Frontline offer a two year programme for graduates wishing to become children’s social workers. Keep an eye on their website - where you can sign up for updates - for application details and deadlines. The two year programme includes 12 months intensive on-the-job training and education, followed by a second year working as a newly qualified social worker. Participants will be paid during the programme and will complete a master's degree over the two years. Check out their career events page where you can find out more about their programme. They also offer graduate 6 month internships with their recruitment team  - these are usually advertised around January time. Frontline often attend the annual Oxford University Careers Fair in October.

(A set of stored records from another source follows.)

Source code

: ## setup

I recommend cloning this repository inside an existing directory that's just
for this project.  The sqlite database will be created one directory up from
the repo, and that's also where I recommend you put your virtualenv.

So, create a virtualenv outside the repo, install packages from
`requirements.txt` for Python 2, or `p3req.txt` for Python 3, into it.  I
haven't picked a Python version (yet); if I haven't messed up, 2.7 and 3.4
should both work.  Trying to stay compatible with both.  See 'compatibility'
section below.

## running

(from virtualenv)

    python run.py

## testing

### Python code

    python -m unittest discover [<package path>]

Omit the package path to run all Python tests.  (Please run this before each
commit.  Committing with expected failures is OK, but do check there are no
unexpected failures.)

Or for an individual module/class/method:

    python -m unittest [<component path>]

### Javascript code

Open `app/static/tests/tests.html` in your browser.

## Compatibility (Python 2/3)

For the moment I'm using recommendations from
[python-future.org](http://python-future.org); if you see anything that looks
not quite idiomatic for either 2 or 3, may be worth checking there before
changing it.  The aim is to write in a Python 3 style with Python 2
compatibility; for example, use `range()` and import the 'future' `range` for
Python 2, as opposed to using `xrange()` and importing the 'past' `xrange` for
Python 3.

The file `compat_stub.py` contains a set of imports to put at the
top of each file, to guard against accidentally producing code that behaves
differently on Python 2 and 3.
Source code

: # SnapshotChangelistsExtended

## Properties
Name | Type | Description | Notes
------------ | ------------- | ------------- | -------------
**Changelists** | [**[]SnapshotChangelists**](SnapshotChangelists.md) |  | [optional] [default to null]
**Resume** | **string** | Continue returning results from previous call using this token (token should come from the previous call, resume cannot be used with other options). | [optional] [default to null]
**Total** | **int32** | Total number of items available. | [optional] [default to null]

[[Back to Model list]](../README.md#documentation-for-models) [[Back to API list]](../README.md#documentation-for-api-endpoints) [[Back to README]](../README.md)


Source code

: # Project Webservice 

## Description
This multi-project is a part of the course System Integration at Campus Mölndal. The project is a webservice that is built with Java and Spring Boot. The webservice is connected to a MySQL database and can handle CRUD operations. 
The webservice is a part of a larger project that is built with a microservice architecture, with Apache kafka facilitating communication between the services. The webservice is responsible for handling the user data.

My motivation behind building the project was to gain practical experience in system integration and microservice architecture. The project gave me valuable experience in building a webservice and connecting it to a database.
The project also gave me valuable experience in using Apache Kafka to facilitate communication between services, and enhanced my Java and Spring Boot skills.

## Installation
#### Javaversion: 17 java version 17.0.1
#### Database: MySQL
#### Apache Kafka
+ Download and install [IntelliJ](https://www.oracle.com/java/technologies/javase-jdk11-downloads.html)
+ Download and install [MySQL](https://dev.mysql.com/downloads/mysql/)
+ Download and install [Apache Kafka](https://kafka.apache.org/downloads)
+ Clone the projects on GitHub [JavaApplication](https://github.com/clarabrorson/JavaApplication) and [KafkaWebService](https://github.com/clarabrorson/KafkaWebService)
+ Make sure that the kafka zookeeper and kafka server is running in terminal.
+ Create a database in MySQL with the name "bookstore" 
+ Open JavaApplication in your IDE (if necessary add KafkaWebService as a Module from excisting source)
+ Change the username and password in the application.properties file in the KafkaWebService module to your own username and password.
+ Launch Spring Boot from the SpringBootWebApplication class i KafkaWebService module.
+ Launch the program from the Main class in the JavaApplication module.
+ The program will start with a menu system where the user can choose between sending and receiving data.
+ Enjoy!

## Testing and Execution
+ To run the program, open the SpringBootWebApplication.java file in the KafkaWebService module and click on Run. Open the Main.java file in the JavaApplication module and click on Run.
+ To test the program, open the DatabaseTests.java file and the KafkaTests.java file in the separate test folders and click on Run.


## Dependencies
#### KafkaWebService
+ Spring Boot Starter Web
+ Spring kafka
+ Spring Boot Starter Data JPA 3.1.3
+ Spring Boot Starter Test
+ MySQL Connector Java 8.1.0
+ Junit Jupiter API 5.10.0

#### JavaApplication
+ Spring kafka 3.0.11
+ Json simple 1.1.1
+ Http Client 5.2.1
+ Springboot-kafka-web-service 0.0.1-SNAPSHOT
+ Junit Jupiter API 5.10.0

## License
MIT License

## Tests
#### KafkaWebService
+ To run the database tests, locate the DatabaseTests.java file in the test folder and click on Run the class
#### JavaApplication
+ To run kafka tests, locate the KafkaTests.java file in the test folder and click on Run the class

Think Ahead is a fast track two year programme for graduates to become mental health social workers. Participants will focus on adult mental health, will qualify as social workers in their first year, and finish the programme after two years with a master’s degree in social work. Look out for them at our annual Oxford University Careers Fair which is held in October.

Step Up to Social Work is a 14 month tailored training programme designed for graduates or career changers which enables trainees to work towards a qualification (Postgraduate Diploma in Social Work) to practise as a social worker whilst gaining intensive hands-on experience. Trainees will have their course fees paid for and bursaries are available as well. The programme usually starts in January, with applications made by early April of the previous year.


  • Becoming a Social Worker – Global Narratives, Viviene E. Cree
  • Starting Social Work – Reflections of a Newly Qualified Social Worker, Rebecca Joy Novell

Sector vacancies and information

Regulators, associations and institutions

General vacancies

Recruiters are keen to have a diverse workforce and many will have policies and processes that are proactive in recruiting students and graduates from diverse backgrounds. An increasing number of recruiters are offering traineeships, internships and Insight events and many are being recognized for their approach to being inclusive employers. To find out the policies and attitudes of the recruiters that you are interested in, explore their equality, diversity and inclusion policy. Search their website to see if they have any specific staff networks, look out for external accreditation such as whether they are a Disability Confident employer, a Stonewall Diversity Champion or part of the Mindful Employer charter promoting mental health at work. Check to see if they are partnering with organisations such as Rare Recruitment, SEO London, MyPlus Students' Club (disability), EmployAbility (disability and neurodifference) and there are many more that are working for specific communities. A key place to look is to see what they do to celebrate diversity on their Facebook and Twitter pages.

The UK Equality Act 2010 has a number of protected characteristics to prevent discrimination due to your age, disability,  gender reassignment, race, religion or beliefs, sex or sexual orientation. For further information on the Equality Act 2010 and to find out where and how you are protected, and what to do if you feel you have been discriminated against, visit the Government’s webpages on discrimination.